Railtrack shareholders have lost their battle for compensation from the government. Tom Symonds examines how the case came to court.
Railtrack oversaw rail maintenance
On the night of Friday 8 October 2001 the lights were burning brightly in two London offices. At Railtrack's headquarters, dubbed "the black tower" by the rail industry, executives were digesting some devastating news.
It had been delivered to them by the occupants of the other office. Across town at the Department of Transport, ministers had decided to shut Railtrack down.
Within 48 hours, a court had put the owner of Britain's railway network into administration. Railtrack was later to be replaced by the company we have now - Network Rail, which has no shareholders.
The demise of Railtrack was a dramatic and pivotal moment in the short history of the privatised railways.
Earlier in the year, the company had hit the financial buffers because of the spiralling cost of repairs following the Hatfield disaster and the huge bill for modernising the London to Glasgow main line.
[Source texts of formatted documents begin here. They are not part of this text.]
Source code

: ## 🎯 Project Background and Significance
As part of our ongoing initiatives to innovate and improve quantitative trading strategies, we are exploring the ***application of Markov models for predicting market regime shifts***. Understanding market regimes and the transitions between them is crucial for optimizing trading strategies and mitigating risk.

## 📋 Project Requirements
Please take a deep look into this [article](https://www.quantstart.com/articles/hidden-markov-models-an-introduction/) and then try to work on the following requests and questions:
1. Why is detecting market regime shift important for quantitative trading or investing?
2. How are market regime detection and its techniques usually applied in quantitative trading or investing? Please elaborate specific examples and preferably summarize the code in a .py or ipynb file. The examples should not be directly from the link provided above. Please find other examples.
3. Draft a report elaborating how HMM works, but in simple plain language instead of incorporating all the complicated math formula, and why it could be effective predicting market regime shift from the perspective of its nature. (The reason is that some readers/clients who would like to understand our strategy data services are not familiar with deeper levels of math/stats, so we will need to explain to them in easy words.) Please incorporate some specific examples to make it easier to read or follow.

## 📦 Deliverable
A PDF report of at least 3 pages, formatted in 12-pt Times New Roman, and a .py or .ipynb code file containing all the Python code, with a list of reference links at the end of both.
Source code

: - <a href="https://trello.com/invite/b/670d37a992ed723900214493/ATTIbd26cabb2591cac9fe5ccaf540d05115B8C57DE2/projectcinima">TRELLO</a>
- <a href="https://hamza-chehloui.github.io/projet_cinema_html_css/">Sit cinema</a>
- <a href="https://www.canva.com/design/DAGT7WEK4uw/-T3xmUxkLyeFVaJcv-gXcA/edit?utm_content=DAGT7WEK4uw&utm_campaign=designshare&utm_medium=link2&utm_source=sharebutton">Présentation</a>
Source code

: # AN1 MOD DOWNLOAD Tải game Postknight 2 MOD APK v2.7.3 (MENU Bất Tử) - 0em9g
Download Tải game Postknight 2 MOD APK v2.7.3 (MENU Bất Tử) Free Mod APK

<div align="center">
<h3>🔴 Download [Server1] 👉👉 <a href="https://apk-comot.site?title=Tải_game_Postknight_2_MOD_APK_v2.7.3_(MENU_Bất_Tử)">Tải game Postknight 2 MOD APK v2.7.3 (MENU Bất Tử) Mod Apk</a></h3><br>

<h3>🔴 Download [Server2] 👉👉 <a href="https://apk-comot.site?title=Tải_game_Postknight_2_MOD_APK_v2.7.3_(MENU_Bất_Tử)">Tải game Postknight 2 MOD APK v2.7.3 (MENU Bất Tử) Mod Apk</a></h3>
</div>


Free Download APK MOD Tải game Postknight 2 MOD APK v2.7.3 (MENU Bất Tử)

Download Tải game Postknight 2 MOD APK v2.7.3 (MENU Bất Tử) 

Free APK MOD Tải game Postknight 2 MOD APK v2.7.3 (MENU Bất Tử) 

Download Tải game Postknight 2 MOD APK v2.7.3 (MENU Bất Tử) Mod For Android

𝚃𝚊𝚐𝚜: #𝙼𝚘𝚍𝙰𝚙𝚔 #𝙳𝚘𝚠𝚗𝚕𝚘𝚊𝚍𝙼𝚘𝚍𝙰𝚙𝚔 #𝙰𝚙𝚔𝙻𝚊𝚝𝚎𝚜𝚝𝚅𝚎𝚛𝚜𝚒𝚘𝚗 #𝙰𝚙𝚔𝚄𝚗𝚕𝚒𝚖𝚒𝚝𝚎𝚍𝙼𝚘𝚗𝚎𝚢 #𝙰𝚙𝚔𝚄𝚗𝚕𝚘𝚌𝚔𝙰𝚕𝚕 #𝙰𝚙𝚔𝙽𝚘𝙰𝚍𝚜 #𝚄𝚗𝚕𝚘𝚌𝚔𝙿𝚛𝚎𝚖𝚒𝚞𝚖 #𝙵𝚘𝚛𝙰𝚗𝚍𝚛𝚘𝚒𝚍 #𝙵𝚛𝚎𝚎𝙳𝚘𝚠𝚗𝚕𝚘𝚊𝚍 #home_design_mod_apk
Rail regulator Tom Winsor had criticised Railtrack for holding out a begging bowl for more public money and, in the summer of 2001, officials at the Department of Transport began planning what to do next.
Four years later, all has been revealed by the High Court case against the government brought by nearly 50,000 shareholders. In an open court, the usually private workings of the civil service have been laid bare.
In secret letters, e-mails and memos, officials discussed whether the collapse of Railtrack could be triggered by the government withdrawing its financial support. They argued over what the alternatives would be and whether private shareholders, sometimes referred to as "grannies", should be compensated.
The shareholders said this amounted to a malicious plot to destroy the company and reverse privatisation by replacing Railtrack with a not-for-profit alternative.
The government insisted it was simply considering all the options and working up a contingency plan for the possibility it might decide to withdraw support for Railtrack.
No-one disputes the fact that the plan, codenamed Project Ariel, was highly secret. Shareholders were kept in the dark - and many were still buying shares the night before the company collapsed.
During the court case the transport secretary at the time, Stephen Byers, was closely cross-examined and admitted that in the months following the Railtrack administration he was not entirely truthful when questioned by a committee of MPs.
Stephen Byers may be censured by MPs for his untruth
He was asked if he began discussing the demise of Railtrack before a crucial meeting in July 2001, at which the company's chairman warned Mr Byers of the financial difficulties.
His answer at the time was "no". But during the court case he admitted "it is true to say there was work going on so yes that was untrue".
Mr Byers plans to make a personal statement to the House of Commons and may be censured by MPs for his untruth.
The Railtrack shareholders count this as a big victory, an admission that has made the case worth bringing.
They also say that they now have a much clearer understanding of how and why in a single weekend in 2001, their company met its fate.